> **Task instructions**: Go to the line holding "- **Trip Planning**: Can" in the data below and repeat it exactly, then each line after it up to and including the one holding "language is empty.". Omit pictures.

> **Given information**:
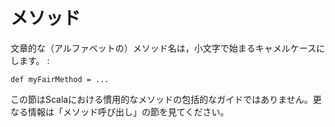 メソッド
========

文章的な（アルファベットの）メソッド名は，小文字で始まるキャメルケースにします。
:

    def myFairMethod = ...

この節はScalaにおける慣用的なメソッドの包括的なガイドではありません。更なる情報は「メソッド呼び出し」の節を見てください。
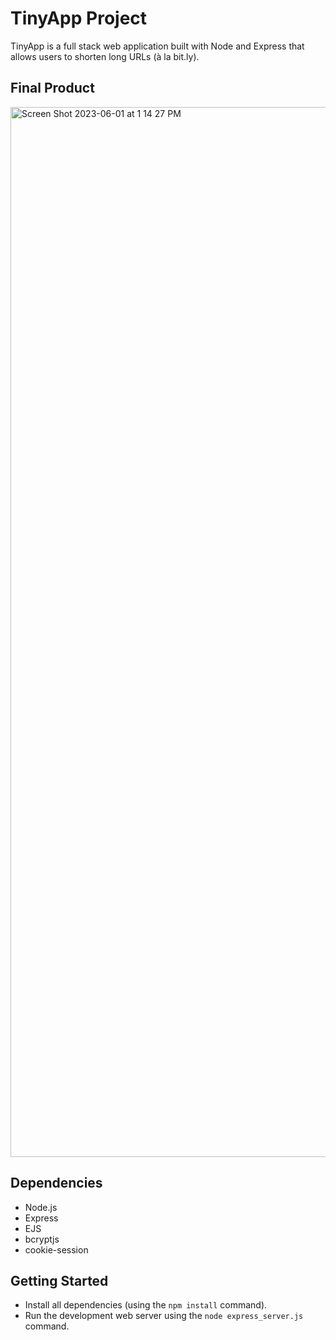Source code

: # TinyApp Project

TinyApp is a full stack web application built with Node and Express that allows users to shorten long URLs (à la bit.ly).

## Final Product

<img width="1680" alt="Screen Shot 2023-06-01 at 1 14 27 PM" src="https://github.com/williamkemeny/tinyapp/assets/83621324/14ad21e1-178a-4a9c-bf8d-c82360bedf61">

## Dependencies

- Node.js
- Express
- EJS
- bcryptjs
- cookie-session

## Getting Started

- Install all dependencies (using the `npm install` command).
- Run the development web server using the `node express_server.js` command.
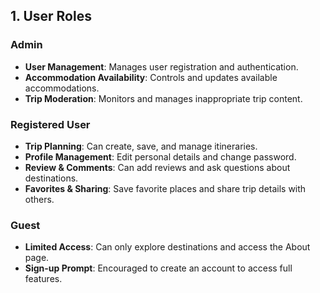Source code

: ## 1. User Roles

### Admin
- **User Management**: Manages user registration and authentication.
- **Accommodation Availability**: Controls and updates available accommodations.
- **Trip Moderation**: Monitors and manages inappropriate trip content.

### Registered User
- **Trip Planning**: Can create, save, and manage itineraries.
- **Profile Management**: Edit personal details and change password.
- **Review & Comments**: Can add reviews and ask questions about destinations.
- **Favorites & Sharing**: Save favorite places and share trip details with others.

### Guest
- **Limited Access**: Can only explore destinations and access the About page.
- **Sign-up Prompt**: Encouraged to create an account to access full features.
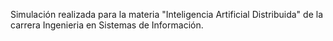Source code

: Simulación realizada para la materia "Inteligencia Artificial Distribuida" de la carrera Ingenieria en Sistemas de Información.
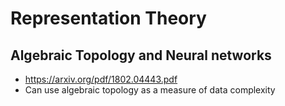 # Representation Theory

## Algebraic Topology and Neural networks
* https://arxiv.org/pdf/1802.04443.pdf
* Can use algebraic topology as a measure of data complexity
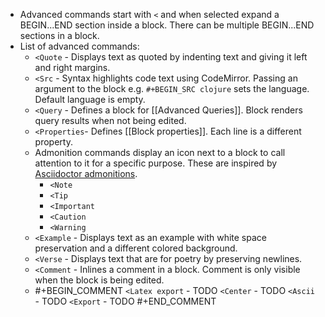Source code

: - Advanced commands start with `<` and when selected expand a BEGIN...END section inside a block. There can be multiple BEGIN...END sections in a block.
- List of advanced commands:
	- `<Quote` - Displays text as quoted by indenting text and giving it left and right margins.
	- `<Src` - Syntax highlights code text using CodeMirror. Passing an argument to the block e.g. `#+BEGIN_SRC clojure` sets the language. Default language is empty.
	- `<Query` - Defines a block for [[Advanced Queries]]. Block renders query results when not being edited.
	- `<Properties`- Defines [[Block properties]]. Each line is a different property.
	- Admonition commands display an icon next to a block to call attention to it for a specific purpose. These are inspired by [Asciidoctor admonitions](https://asciidoctor.org/docs/user-manual/#admonition).
		- `<Note`
		- `<Tip`
		- `<Important`
		- `<Caution`
		- `<Warning`
	- `<Example` - Displays text as an example with white space preservation and a different colored background.
	- `<Verse` - Displays text that are for poetry by preserving newlines.
	- `<Comment` - Inlines a comment in a block. Comment is only visible when the block is being edited.
	-
	  #+BEGIN_COMMENT
	  `<Latex export` - TODO
	  `<Center` - TODO
	  `<Ascii` - TODO
	  `<Export` - TODO
	  #+END_COMMENT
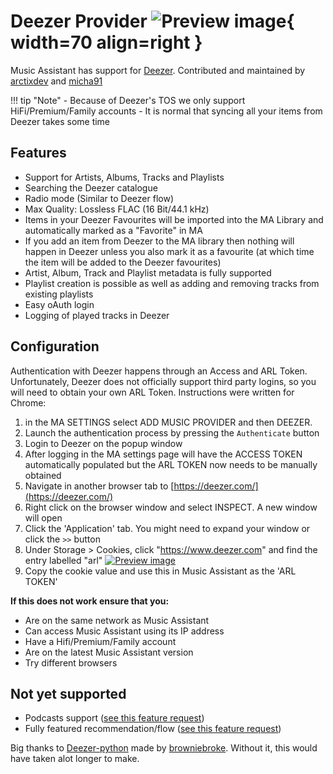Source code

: # Deezer Provider ![Preview image](../assets/icons/deezer-icon.svg){ width=70 align=right }

Music Assistant has support for [Deezer](https://www.deezer.com/). Contributed and maintained by [arctixdev](https://github.com/arctixdev) and [micha91](https://github.com/micha91) 

!!! tip "Note"
    - Because of Deezer's TOS we only support HiFi/Premium/Family accounts
    - It is normal that syncing all your items from Deezer takes some time

## Features
- Support for Artists, Albums, Tracks and Playlists
- Searching the Deezer catalogue
- Radio mode (Similar to Deezer flow)
- Max Quality: Lossless FLAC (16 Bit/44.1 kHz)
- Items in your Deezer Favourites will be imported into the MA Library and automatically marked as a "Favorite" in MA
- If you add an item from Deezer to the MA library then nothing will happen in Deezer unless you also mark it as a favourite (at which time the item will be added to the Deezer favourites)
- Artist, Album, Track and Playlist metadata is fully supported
- Playlist creation is possible as well as adding and removing tracks from existing playlists
- Easy oAuth login
- Logging of played tracks in Deezer

## Configuration

Authentication with Deezer happens through an Access and ARL Token. Unfortunately, Deezer does not officially support third party logins, so you will need to obtain your own ARL Token. Instructions were written for Chrome:

1. in the MA SETTINGS select ADD MUSIC PROVIDER and then DEEZER.
2. Launch the authentication process by pressing the `Authenticate` button
3. Login to Deezer on the popup window
4. After logging in the MA settings page will have the ACCESS TOKEN automatically populated but the ARL TOKEN now needs to be manually obtained
5. Navigate in another browser tab to [https://deezer.com/](https://deezer.com/)
6. Right click on the browser window and select INSPECT. A new window will open
7. Click the 'Application' tab. You might need to expand your window or click the `>>` button
8. Under Storage > Cookies, click "https://www.deezer.com" and find the entry labelled "arl"
  [![Preview image](../assets/screenshots/deezer-arl.png)](../assets/screenshots/deezer-arl.png)
9. Copy the cookie value and use this in Music Assistant as the 'ARL TOKEN'

**If this does not work ensure that you:**

- Are on the same network as Music Assistant
- Can access Music Assistant using its IP address
- Have a Hifi/Premium/Family account
- Are on the latest Music Assistant version
- Try different browsers

## Not yet supported
- Podcasts support ([see this feature request](https://github.com/orgs/music-assistant/discussions/429))
- Fully featured recommendation/flow ([see this feature request](https://github.com/orgs/music-assistant/discussions/535))

Big thanks to [Deezer-python](https://GitHub.com/browniebroke/deezer-python) made by [browniebroke](https://github.com/browniebloke). Without it, this would have taken alot longer to make.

> **Answer to this exercise**:
- **Trip Planning**: Can create, save, and manage itineraries.
- **Profile Management**: Edit personal details and change password.
- **Review & Comments**: Can add reviews and ask questions about destinations.
- **Favorites & Sharing**: Save favorite places and share trip details with others.

### Guest
- **Limited Access**: Can only explore destinations and access the About page.
- **Sign-up Prompt**: Encouraged to create an account to access full features.
Source code

: Simulación realizada para la materia "Inteligencia Artificial Distribuida" de la carrera Ingenieria en Sistemas de Información.
 # Representation Theory

## Algebraic Topology and Neural networks
* https://arxiv.org/pdf/1802.04443.pdf
* Can use algebraic topology as a measure of data complexity
Source code

: - Advanced commands start with `<` and when selected expand a BEGIN...END section inside a block. There can be multiple BEGIN...END sections in a block.
- List of advanced commands:
	- `<Quote` - Displays text as quoted by indenting text and giving it left and right margins.
	- `<Src` - Syntax highlights code text using CodeMirror. Passing an argument to the block e.g. `#+BEGIN_SRC clojure` sets the language. Default language is empty.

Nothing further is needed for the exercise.